Investment in renewable energy and low-carbon technologies eased slightly in the first half of 2006, according to figures from New Energy Finance. The sector saw investment of $19.3 billion during the period, down 1.5% from $19.6 billion in the last half of 2005. The figures are up 12% year-ton-year from the $17.2 billion invested in the first half of 2005.
‘Although the conditions for investment remain strong, the industry is nudging up against the limits to growth in various areas,’ says Michael Liebreich, CEO of New Energy Finance, which provides specialist financial information to renewable energy and energy technology companies and investors. ‘After a period of rapid growth in investment from 2003 to 2005, the industry is now facing a number of bottlenecks that must be resolved for growth to continue. This is where we expect investors to concentrate for the next 18 months.’

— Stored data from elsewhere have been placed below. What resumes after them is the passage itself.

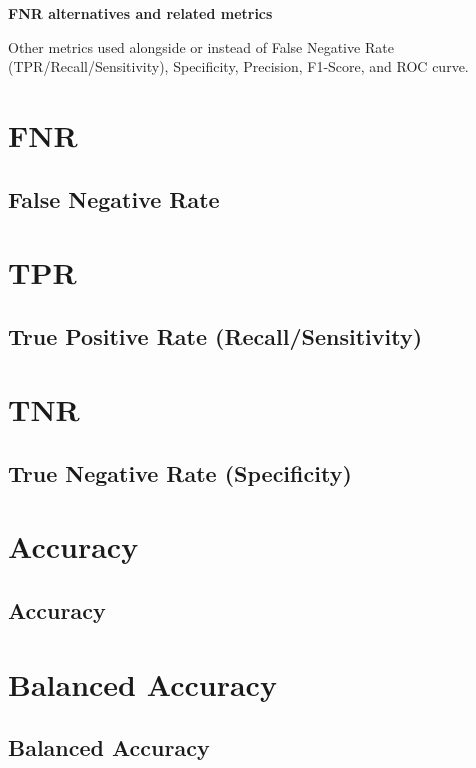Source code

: \textbf{FNR alternatives and related metrics}

Other metrics used alongside or instead of False Negative Rate (TPR/Recall/Sensitivity), Specificity, Precision, F1-Score, and ROC curve.

\clearpage
\thispagestyle{classificationstyle}
\section{FNR}
\subsection{False Negative Rate}

\clearpage
\thispagestyle{classificationstyle}
\section{TPR}
\subsection{True Positive Rate (Recall/Sensitivity)}

\clearpage
\thispagestyle{classificationstyle}
\section{TNR}
\subsection{True Negative Rate (Specificity)}

\clearpage
\thispagestyle{classificationstyle}
\section{Accuracy}
\subsection{Accuracy}

\clearpage
\thispagestyle{classificationstyle}
\section{Balanced Accuracy}
\subsection{Balanced Accuracy}

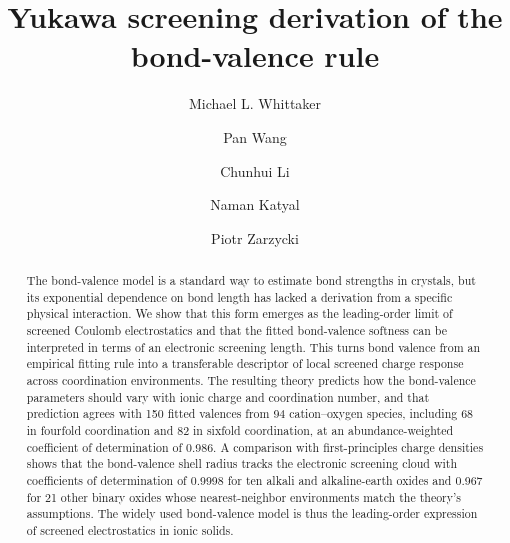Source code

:\documentclass[aps,prl,twocolumn,10pt,superscriptaddress,floatfix]{revtex4-2}
\begin{document}
\title{Yukawa screening derivation of the bond-valence rule}

\author{Michael L. Whittaker}

\author{Pan Wang}

\author{Chunhui Li}

\author{Naman Katyal}

\author{Piotr Zarzycki}

\begin{abstract}
The bond-valence model is a standard way to estimate bond strengths in
crystals, but its exponential dependence on bond length has lacked a
derivation from a specific physical interaction.  We show that this form
emerges as the leading-order limit of screened Coulomb electrostatics
and that the fitted bond-valence softness can be interpreted in terms of
an electronic screening length.  This turns bond valence from an
empirical fitting rule into a transferable descriptor of local screened
charge response across coordination environments.  The resulting theory predicts how the
bond-valence parameters should vary with ionic charge and coordination
number, and that prediction agrees with 150 fitted valences from 94
cation--oxygen species, including 68 in fourfold coordination and 
82 in sixfold coordination, at an abundance-weighted
coefficient of determination of 0.986.  A comparison with
first-principles charge densities shows that the bond-valence shell 
radius tracks the electronic screening cloud with coefficients of determination 
of 0.9998 for ten alkali and alkaline-earth oxides and 0.967 for 21 other binary oxides
whose nearest-neighbor environments match the theory's assumptions.  The
widely used bond-valence model is thus the leading-order expression of
screened electrostatics in ionic solids.
\end{abstract}

\maketitle
\end{document}
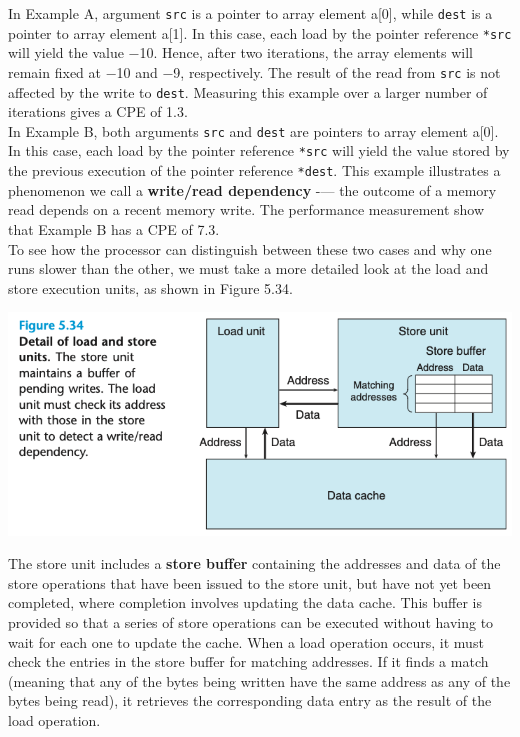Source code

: \documentclass[11pt]{article}
\begin{document}
In Example A, argument \texttt{src} is a pointer to array element a[0], while \texttt{dest} is a pointer to array element a[1]. In this case, each load by the pointer reference \texttt{*src} will yield the value −10. Hence, after two iterations, the array elements will remain fixed at −10 and −9, respectively. The result of the read from \texttt{src} is not affected by the write to \texttt{dest}.  Measuring this example over a larger number of iterations gives a CPE of 1.3.\\

In Example B, both arguments \texttt{src} and \texttt{dest} are pointers to array element a[0]. In this case, each load by the pointer reference \texttt{*src} will yield the value stored by the previous execution of the pointer reference \texttt{*dest}. This example illustrates a phenomenon we call a \textbf{write/read dependency} -— the outcome of a memory read depends on a recent memory write. The performance measurement show that Example B has a CPE of 7.3.\\

To see how the processor can distinguish between these two cases and why one runs slower than the other, we must take a more detailed look at the load and store execution units, as shown in Figure 5.34.\\

\begin{center}
\includegraphics[width=.9\linewidth]{pics/figure5.34-detail-of-load-and-store-units.png}
\end{center}

The store unit includes a \textbf{store buffer} containing the addresses and data of the store operations that have been issued to the store unit, but have not yet been completed, where completion involves updating the data cache. This buffer is provided so that a series of store operations can be executed without having to wait for each one to update the cache. When a load operation occurs, it must check the entries in the store buffer for matching addresses. If it finds a match (meaning that any of the bytes being written have the same address as any of the bytes being read), it retrieves the corresponding data entry as the result of the load operation.\\
\end{document}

The $19.3 billion invested in the first half of 2006 was made up of $3.8 billion of venture capital and private equity, $5.6 billion raised on public markets and $9.9 billion of project and other asset financings.
The U.S. ethanol market led recent investment activity, driven by high gasoline prices, a supportive subsidy regime, the phasing out of gasoline additive MTBE and growing pressure from consumers for action on climate change. Investors' love affair with solar photovoltaic (PV) technologies continues.
In wind, manufacturers of large turbines have full order pipelines into 2008 and there are difficulties securing key sub-assemblies such as gearboxes. This has led to deals such as Suzlon's purchase of Hansen Transmissions from two private equity firms for $565 million, but a slow-down in the financing of new wind farms. Investors have been looking instead to acquire existing wind farms, and the merger and acquisition market has been very active.
As other sectors of the clean energy industry reach industrial scale, they risk hitting similar limits on growth, according to Liebreich.
‘We are not anticipating that growth will stop. What we are seeing is the growth rate bumping up against a natural ceiling. We expect this to lie between 15% and 25% in most clean energy industry sectors and countries. The good news is that this is still a very healthy growth rate, and we expect it to be sustained over the foreseeable future, as long as oil prices remain where they are. We expect the volume of investment to pick up again in the second half of 2006, and we will end the year ahead of 2005.’